We would acknowledge that these words mean different things at the same time we are using them relatively interchangeably. We know that there is something about them that is different, but practically, because of how our neurological hardware operates, it is too confusing to make much of an effort regarding their differentiation.
Wisdom seems to be in a different category. Wisdom has been mostly the purview of philosophers like Aristotle [
5] for millennia. We have not really considered that wisdom applies to the use of data and knowledge in ordinary decision making using information.
We also have a very difficult time when we try to discriminate the terms, even in academic literature. Periodically, the academic community makes an attempt at categorizing, defining, and ordering these different concepts. One of the attempts that is common and has even made it into the practitioners’ community is the DIKW model.
2. DIKW Pyramid Model
In spite of some giving the poet of the opening poem excerpt, T.S. Elliot, credit for the DIKW pyramid model, most serious discussions start with a talk given by Professor Ackoff [
6]. However, what is left out is that his hierarchy had “understanding” between “information” and “knowledge”. In spite of that, the hierarchy is taken up by other academics and practitioners who attempt to further explain it.
The DIKW model is shown in
Figure 1. The figure represents a hierarchical model of data, information, knowledge, and wisdom. The general pyramid model hierarchical structure is where the lower level builds into the level above. Basic elements are at the bottom, while advanced elements are at the top. In the DIKW pyramid model, data are the basic elements, with information, knowledge, and wisdom increasing as advanced concepts. An example of another pyramid model is Maslow’s Hierarchy of Needs, with basic needs at the bottom and self-actualization at the top.
The pyramid model implies that the number of instances decrease or the value increases from the lower to the higher level. With the DIKW pyramid model, it is implied that value or importance increases up the pyramid. Information is more valuable than data. Knowledge is more valuable than information. Wisdom is more valuable than knowledge.

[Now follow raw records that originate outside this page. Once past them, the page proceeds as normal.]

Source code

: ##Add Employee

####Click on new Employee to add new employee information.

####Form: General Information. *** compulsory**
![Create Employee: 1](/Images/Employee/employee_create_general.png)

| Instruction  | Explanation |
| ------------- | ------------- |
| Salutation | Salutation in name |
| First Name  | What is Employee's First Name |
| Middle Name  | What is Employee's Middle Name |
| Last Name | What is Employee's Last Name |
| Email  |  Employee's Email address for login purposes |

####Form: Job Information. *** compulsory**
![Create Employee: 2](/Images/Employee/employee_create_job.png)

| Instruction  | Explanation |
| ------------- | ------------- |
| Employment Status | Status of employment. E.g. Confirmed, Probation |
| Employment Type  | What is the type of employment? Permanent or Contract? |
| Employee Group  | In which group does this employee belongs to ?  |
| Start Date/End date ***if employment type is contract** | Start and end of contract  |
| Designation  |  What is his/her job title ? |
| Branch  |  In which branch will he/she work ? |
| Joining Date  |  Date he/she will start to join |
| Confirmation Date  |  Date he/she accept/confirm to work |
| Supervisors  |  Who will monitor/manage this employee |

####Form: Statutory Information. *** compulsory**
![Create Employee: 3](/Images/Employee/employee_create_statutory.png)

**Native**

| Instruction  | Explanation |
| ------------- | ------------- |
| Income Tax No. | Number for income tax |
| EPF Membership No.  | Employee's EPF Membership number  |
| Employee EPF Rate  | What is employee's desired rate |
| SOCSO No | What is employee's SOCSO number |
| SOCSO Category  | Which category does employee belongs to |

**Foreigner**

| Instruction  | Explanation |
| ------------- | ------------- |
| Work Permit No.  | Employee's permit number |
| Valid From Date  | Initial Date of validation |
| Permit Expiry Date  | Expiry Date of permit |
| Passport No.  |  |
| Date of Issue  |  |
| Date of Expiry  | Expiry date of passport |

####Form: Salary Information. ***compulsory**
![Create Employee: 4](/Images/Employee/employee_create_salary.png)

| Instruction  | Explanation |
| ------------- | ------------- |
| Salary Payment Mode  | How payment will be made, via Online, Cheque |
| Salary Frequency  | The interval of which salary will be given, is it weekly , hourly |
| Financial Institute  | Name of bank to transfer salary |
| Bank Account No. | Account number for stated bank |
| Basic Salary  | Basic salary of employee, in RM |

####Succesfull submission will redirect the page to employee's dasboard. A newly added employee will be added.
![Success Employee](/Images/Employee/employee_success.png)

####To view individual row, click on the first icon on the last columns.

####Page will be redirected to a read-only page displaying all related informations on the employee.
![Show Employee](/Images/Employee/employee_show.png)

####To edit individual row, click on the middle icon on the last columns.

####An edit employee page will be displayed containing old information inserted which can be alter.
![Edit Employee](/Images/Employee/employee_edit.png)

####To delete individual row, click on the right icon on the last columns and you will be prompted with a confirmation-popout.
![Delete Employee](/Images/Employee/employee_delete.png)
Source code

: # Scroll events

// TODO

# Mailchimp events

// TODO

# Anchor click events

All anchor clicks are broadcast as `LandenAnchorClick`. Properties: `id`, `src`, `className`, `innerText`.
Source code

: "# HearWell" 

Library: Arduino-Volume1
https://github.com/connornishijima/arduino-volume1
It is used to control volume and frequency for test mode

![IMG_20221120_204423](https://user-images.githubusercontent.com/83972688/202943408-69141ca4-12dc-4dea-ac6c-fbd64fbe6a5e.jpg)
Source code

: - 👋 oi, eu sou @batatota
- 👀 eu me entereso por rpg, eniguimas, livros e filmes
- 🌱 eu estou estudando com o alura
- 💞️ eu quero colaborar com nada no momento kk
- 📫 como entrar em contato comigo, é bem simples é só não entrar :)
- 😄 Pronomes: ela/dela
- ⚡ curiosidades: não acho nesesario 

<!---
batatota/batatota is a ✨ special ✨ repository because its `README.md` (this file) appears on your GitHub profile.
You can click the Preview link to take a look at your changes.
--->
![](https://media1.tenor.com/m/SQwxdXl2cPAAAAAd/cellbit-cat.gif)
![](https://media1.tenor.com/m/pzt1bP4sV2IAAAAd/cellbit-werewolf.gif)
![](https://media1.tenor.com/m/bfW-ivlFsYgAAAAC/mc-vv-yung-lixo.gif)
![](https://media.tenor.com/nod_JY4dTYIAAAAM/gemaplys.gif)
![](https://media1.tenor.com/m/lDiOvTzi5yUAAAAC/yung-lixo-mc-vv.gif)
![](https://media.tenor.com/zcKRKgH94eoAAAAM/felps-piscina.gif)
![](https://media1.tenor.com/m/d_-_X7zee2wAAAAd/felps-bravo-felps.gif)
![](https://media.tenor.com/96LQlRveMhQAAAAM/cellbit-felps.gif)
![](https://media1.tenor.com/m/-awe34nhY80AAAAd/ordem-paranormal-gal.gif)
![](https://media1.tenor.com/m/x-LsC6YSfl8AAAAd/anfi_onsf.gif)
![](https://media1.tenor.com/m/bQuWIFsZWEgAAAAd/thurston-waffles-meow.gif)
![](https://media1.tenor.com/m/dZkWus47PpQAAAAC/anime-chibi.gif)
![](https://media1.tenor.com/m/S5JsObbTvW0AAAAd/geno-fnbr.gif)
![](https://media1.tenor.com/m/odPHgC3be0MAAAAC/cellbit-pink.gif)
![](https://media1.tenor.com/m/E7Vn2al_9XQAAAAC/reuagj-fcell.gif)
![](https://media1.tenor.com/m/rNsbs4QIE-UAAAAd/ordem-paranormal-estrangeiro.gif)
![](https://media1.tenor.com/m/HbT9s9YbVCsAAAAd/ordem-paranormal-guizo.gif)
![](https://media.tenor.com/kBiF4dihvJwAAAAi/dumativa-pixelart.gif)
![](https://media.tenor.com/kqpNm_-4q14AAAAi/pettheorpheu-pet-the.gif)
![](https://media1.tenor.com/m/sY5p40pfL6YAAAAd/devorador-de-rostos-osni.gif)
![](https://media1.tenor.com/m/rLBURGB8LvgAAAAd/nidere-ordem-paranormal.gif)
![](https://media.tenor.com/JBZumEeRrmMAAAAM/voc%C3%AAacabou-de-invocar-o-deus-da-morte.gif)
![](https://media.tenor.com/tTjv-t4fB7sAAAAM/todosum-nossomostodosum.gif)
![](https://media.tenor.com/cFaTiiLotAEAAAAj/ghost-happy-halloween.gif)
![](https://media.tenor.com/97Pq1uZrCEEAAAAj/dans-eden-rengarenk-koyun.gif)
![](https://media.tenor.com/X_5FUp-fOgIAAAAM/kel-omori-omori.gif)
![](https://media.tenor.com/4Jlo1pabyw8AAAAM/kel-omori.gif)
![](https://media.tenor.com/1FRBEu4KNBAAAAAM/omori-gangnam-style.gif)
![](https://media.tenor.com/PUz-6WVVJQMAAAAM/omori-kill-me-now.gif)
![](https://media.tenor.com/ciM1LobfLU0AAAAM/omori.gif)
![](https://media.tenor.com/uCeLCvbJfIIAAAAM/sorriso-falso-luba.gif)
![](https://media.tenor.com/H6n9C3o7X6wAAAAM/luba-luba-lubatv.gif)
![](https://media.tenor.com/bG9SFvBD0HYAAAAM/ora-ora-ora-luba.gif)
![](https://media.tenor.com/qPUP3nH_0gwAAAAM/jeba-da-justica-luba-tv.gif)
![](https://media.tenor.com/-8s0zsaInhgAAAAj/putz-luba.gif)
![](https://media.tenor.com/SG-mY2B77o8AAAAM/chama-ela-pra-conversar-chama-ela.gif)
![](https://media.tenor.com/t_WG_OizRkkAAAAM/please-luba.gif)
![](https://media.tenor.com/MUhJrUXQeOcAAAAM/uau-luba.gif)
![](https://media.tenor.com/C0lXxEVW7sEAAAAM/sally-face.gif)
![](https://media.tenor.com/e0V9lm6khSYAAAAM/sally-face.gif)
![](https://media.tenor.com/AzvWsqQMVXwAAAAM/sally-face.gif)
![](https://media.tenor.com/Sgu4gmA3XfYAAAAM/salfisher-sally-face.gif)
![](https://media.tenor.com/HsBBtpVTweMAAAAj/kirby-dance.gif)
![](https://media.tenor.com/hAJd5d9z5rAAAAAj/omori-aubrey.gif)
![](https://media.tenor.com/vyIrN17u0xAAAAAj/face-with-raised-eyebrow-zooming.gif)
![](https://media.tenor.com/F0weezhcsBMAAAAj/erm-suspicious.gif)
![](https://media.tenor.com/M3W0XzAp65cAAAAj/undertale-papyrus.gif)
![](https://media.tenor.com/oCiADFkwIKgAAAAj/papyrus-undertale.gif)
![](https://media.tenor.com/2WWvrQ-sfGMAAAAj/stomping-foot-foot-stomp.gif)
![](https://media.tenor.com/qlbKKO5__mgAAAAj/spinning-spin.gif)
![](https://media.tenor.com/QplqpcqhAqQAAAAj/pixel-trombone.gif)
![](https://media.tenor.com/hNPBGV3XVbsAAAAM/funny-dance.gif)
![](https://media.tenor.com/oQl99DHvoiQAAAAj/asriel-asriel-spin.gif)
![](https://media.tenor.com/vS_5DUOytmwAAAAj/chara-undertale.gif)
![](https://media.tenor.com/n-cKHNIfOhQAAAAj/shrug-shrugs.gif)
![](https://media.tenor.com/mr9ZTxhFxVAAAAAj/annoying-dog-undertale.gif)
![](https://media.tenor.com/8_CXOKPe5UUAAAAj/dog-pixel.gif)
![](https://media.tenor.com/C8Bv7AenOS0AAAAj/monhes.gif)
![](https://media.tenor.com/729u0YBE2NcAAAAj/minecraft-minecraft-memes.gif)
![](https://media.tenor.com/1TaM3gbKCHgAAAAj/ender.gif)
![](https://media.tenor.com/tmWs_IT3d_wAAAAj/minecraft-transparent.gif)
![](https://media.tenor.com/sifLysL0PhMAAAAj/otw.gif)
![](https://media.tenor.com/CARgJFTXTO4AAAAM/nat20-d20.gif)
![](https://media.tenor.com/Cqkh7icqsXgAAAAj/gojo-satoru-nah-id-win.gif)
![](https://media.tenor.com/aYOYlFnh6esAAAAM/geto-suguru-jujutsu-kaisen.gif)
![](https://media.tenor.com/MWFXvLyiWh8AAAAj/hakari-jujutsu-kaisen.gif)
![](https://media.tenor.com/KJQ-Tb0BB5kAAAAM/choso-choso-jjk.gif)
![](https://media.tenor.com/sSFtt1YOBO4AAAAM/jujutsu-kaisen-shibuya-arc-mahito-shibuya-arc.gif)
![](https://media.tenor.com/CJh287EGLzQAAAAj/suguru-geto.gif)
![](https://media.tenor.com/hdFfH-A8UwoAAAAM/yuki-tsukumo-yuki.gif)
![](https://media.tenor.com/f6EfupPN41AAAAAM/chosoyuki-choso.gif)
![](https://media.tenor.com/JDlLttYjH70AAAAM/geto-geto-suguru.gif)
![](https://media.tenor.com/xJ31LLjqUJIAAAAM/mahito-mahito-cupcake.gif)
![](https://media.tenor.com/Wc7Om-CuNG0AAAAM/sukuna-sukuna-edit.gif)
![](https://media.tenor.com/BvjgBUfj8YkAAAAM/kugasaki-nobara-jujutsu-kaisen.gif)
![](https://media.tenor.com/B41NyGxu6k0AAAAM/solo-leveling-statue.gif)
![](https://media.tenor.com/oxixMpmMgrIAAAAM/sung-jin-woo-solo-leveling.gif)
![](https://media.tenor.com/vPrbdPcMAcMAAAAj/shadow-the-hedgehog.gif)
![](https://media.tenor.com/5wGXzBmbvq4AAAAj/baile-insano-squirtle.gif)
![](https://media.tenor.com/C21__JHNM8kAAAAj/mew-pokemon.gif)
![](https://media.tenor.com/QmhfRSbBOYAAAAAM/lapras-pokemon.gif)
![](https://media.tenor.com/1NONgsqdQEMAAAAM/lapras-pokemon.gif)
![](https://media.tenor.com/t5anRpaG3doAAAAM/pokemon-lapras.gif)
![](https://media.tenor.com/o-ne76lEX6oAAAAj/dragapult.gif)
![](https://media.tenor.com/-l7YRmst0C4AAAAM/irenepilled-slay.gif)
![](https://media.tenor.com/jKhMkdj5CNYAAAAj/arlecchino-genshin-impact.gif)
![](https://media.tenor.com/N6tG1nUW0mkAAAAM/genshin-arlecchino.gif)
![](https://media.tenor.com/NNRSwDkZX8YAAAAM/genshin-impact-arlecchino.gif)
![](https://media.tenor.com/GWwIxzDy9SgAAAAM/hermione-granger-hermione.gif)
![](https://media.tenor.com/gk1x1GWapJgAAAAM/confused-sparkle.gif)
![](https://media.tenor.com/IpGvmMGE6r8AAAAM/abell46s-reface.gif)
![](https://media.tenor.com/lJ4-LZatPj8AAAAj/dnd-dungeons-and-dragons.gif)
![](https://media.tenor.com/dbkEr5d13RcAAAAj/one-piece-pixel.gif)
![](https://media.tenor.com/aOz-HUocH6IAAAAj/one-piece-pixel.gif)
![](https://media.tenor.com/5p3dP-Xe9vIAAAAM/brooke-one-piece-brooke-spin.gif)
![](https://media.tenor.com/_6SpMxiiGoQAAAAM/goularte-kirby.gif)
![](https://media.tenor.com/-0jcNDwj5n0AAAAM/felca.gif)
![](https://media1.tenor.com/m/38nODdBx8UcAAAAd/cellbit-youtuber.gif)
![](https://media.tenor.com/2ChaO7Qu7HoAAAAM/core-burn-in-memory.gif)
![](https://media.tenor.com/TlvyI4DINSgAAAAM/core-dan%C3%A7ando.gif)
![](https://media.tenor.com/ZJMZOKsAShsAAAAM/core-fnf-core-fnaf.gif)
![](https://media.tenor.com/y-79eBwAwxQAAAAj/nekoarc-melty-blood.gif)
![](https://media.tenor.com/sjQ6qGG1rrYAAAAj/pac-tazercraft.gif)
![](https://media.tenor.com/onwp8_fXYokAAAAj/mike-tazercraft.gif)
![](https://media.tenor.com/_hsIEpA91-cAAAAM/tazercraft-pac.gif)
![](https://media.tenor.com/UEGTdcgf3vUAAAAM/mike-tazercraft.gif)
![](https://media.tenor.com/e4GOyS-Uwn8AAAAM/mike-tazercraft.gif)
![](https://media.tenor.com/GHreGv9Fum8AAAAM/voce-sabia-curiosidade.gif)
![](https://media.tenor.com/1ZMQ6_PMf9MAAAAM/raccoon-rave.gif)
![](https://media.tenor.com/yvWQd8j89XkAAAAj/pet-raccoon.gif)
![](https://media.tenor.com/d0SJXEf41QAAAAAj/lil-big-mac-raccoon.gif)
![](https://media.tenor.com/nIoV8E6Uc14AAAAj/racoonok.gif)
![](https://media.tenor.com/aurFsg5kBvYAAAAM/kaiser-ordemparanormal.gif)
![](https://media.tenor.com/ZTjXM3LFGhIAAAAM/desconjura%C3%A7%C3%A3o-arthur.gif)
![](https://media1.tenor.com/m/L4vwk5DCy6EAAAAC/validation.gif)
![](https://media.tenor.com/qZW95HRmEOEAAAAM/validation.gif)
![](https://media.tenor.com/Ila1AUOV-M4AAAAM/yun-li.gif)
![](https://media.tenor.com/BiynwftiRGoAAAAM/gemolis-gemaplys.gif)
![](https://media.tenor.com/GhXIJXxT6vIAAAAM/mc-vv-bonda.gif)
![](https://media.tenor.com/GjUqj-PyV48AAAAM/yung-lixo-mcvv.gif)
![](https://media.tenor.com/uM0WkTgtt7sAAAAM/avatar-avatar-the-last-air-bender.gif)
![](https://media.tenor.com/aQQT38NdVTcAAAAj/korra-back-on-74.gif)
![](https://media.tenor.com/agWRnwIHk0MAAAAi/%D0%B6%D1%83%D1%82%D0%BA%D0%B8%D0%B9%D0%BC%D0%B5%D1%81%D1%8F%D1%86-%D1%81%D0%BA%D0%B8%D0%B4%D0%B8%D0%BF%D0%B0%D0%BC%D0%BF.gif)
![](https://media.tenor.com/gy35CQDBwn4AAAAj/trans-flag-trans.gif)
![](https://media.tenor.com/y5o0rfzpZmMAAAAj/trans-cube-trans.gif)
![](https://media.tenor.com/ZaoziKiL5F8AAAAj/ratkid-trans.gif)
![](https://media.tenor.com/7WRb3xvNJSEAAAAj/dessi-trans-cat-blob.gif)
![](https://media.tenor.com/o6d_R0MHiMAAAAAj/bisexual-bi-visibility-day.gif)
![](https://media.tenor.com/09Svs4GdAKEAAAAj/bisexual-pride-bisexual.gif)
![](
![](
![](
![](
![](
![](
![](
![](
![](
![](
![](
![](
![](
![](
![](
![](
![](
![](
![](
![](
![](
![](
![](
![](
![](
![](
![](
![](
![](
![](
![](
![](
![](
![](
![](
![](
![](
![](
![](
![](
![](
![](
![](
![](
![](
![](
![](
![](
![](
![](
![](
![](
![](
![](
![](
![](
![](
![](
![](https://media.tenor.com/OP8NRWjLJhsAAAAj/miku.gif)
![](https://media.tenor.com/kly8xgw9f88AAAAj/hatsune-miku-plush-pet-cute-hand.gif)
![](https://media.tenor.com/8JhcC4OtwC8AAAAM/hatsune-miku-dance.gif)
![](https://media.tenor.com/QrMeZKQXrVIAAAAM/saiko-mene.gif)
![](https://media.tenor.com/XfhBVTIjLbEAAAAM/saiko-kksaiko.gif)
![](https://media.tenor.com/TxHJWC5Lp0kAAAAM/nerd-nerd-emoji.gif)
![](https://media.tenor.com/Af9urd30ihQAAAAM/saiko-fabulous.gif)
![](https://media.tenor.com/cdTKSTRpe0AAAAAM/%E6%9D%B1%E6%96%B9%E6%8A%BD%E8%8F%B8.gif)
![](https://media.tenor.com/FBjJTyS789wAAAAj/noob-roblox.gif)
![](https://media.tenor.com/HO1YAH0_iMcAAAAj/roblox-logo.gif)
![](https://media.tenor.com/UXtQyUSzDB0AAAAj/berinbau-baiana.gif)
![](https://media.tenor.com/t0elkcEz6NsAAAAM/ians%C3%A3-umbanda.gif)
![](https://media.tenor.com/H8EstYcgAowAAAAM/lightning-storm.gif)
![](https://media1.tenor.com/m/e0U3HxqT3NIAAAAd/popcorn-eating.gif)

It is unclear if the DIKW model implies that the number of instances in each of these categories decreases. While pyramid models commonly imply that value increases while volume decreases as one move up levels, this is not the case with data, information, knowledge, and wisdom. We accumulate information and knowledge over time. Data do not necessarily accumulate and, in many cases, go stale. Wisdom certainly appears to be a decision-making or selection process that uses the other elements of data, information, and knowledge.
In addition, there are two core problems that undermine the DIKW pyramid as a useful concept. The first is that there is little or no consensus as to what the DIKW elements of data, information, knowledge, and wisdom mean. The second problem is that there is no explanation of how these elements are of any use or create value. These two problems are related. It is impossible to create value when there is no agreement on what the individual elements are or what they do.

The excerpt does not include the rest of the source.